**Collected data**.
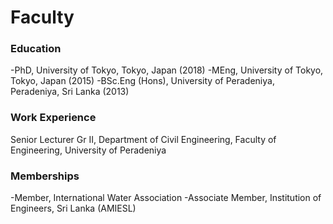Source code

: # Faculty

### Education
-PhD, University of Tokyo, Tokyo, Japan (2018)
-MEng, University of Tokyo, Tokyo, Japan (2015)
-BSc.Eng (Hons), University of Peradeniya, Peradeniya, Sri Lanka (2013)

### Work Experience 
Senior Lecturer Gr II, Department of Civil Engineering, Faculty of Engineering, University of Peradeniya

### Memberships
-Member, International Water Association
-Associate Member, Institution of Engineers, Sri Lanka (AMIESL)
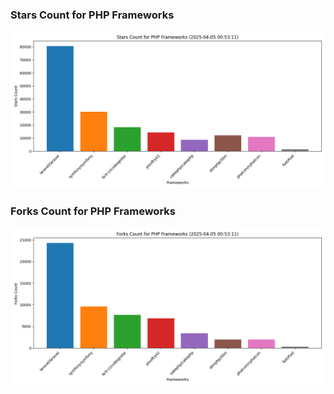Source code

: ### Stars Count for PHP Frameworks

![Stars Chart](./archive/charts/20250405005311_stars_count.png)

### Forks Count for PHP Frameworks

![Forks Chart](./archive/charts/20250405005311_forks_count.png)

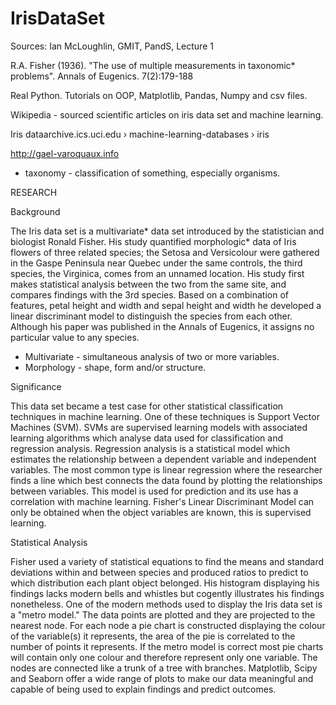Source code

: # IrisDataSet
Sources:
Ian McLoughlin, GMIT, PandS, Lecture 1

R.A. Fisher (1936). "The use of multiple measurements in taxonomic* problems". Annals of Eugenics. 7(2):179-188

Real Python. Tutorials on OOP, Matplotlib, Pandas, Numpy and csv files.

Wikipedia - sourced scientific articles on iris data set and machine learning.

Iris dataarchive.ics.uci.edu › machine-learning-databases › iris 

http://gael-varoquaux.info


* taxonomy - classification of something, especially organisms.

RESEARCH

Background

The Iris data set is a multivariate* data set introduced by the statistician and biologist Ronald Fisher. 
His study quantified morphologic* data of Iris flowers of three related species; the Setosa and Versicolour were
gathered in the Gaspe Peninsula near Quebec under the same controls, the third species, the Virginica, comes from an 
unnamed location.  His study first makes statistical analysis between the two from the same site, and compares findings
with the 3rd species.  Based on a combination of features, petal height and width and sepal height and width he developed a 
linear discriminant model to distinguish the species from each other. Although his paper was published in the Annals of 
Eugenics, it assigns no particular value to any species.  

* Multivariate - simultaneous analysis of two or more variables.
* Morphology - shape, form and/or structure.

Significance

This data set became a test case for other statistical classification techniques in machine learning. One of these techniques
is Support Vector Machines (SVM). SVMs are supervised learning models with associated learning algorithms which analyse data
used for classification and regression analysis. Regression analysis is a statistical model which estimates the relationship between a dependent variable and independent variables.  The most common type is linear regression where the researcher finds a line which best connects the data found by plotting the relationships between variables.  This model is used for prediction and its use has a correlation with machine learning.  Fisher's Linear Discriminant Model can only be obtained when the object variables are known, this is supervised learning.

Statistical Analysis

Fisher used a variety of statistical equations to find the means and standard deviations within and between species and produced 
ratios to predict to which distribution each plant object belonged.  His histogram displaying his findings lacks modern bells and whistles but cogently illustrates his findings nonetheless. One of the modern methods used to display the Iris data set is a "metro model." The data points are plotted and they are projected to the nearest node. For each node a pie chart is constructed displaying the colour of the variable(s) it represents, the area of the pie is correlated to the number of points it represents.  If the metro model is correct most pie charts will contain only one colour and therefore represent only one variable.  The nodes are connected like a trunk of a tree with branches.  Matplotlib, Scipy and Seaborn offer a wide range of plots to make our data meaningful and capable of being used to explain findings and predict outcomes.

**WHAT IS REQUIRED**. Drop the images; copy every entry above exactly.

**RESULT OF THIS TASK**.
Source code

: # Faculty

### Education
-PhD, University of Tokyo, Tokyo, Japan (2018)
-MEng, University of Tokyo, Tokyo, Japan (2015)
-BSc.Eng (Hons), University of Peradeniya, Peradeniya, Sri Lanka (2013)

### Work Experience 
Senior Lecturer Gr II, Department of Civil Engineering, Faculty of Engineering, University of Peradeniya

### Memberships
-Member, International Water Association
-Associate Member, Institution of Engineers, Sri Lanka (AMIESL)
Source code

: ### Stars Count for PHP Frameworks

![Stars Chart](./archive/charts/20250405005311_stars_count.png)

### Forks Count for PHP Frameworks

![Forks Chart](./archive/charts/20250405005311_forks_count.png)

Source code

: # IrisDataSet
Sources:
Ian McLoughlin, GMIT, PandS, Lecture 1

R.A. Fisher (1936). "The use of multiple measurements in taxonomic* problems". Annals of Eugenics. 7(2):179-188

Real Python. Tutorials on OOP, Matplotlib, Pandas, Numpy and csv files.

Wikipedia - sourced scientific articles on iris data set and machine learning.

Iris dataarchive.ics.uci.edu › machine-learning-databases › iris 

http://gael-varoquaux.info


* taxonomy - classification of something, especially organisms.

RESEARCH

Background

The Iris data set is a multivariate* data set introduced by the statistician and biologist Ronald Fisher. 
His study quantified morphologic* data of Iris flowers of three related species; the Setosa and Versicolour were
gathered in the Gaspe Peninsula near Quebec under the same controls, the third species, the Virginica, comes from an 
unnamed location.  His study first makes statistical analysis between the two from the same site, and compares findings
with the 3rd species.  Based on a combination of features, petal height and width and sepal height and width he developed a 
linear discriminant model to distinguish the species from each other. Although his paper was published in the Annals of 
Eugenics, it assigns no particular value to any species.  

* Multivariate - simultaneous analysis of two or more variables.
* Morphology - shape, form and/or structure.

Significance

This data set became a test case for other statistical classification techniques in machine learning. One of these techniques
is Support Vector Machines (SVM). SVMs are supervised learning models with associated learning algorithms which analyse data
used for classification and regression analysis. Regression analysis is a statistical model which estimates the relationship between a dependent variable and independent variables.  The most common type is linear regression where the researcher finds a line which best connects the data found by plotting the relationships between variables.  This model is used for prediction and its use has a correlation with machine learning.  Fisher's Linear Discriminant Model can only be obtained when the object variables are known, this is supervised learning.

Statistical Analysis

Fisher used a variety of statistical equations to find the means and standard deviations within and between species and produced 
ratios to predict to which distribution each plant object belonged.  His histogram displaying his findings lacks modern bells and whistles but cogently illustrates his findings nonetheless. One of the modern methods used to display the Iris data set is a "metro model." The data points are plotted and they are projected to the nearest node. For each node a pie chart is constructed displaying the colour of the variable(s) it represents, the area of the pie is correlated to the number of points it represents.  If the metro model is correct most pie charts will contain only one colour and therefore represent only one variable.  The nodes are connected like a trunk of a tree with branches.  Matplotlib, Scipy and Seaborn offer a wide range of plots to make our data meaningful and capable of being used to explain findings and predict outcomes.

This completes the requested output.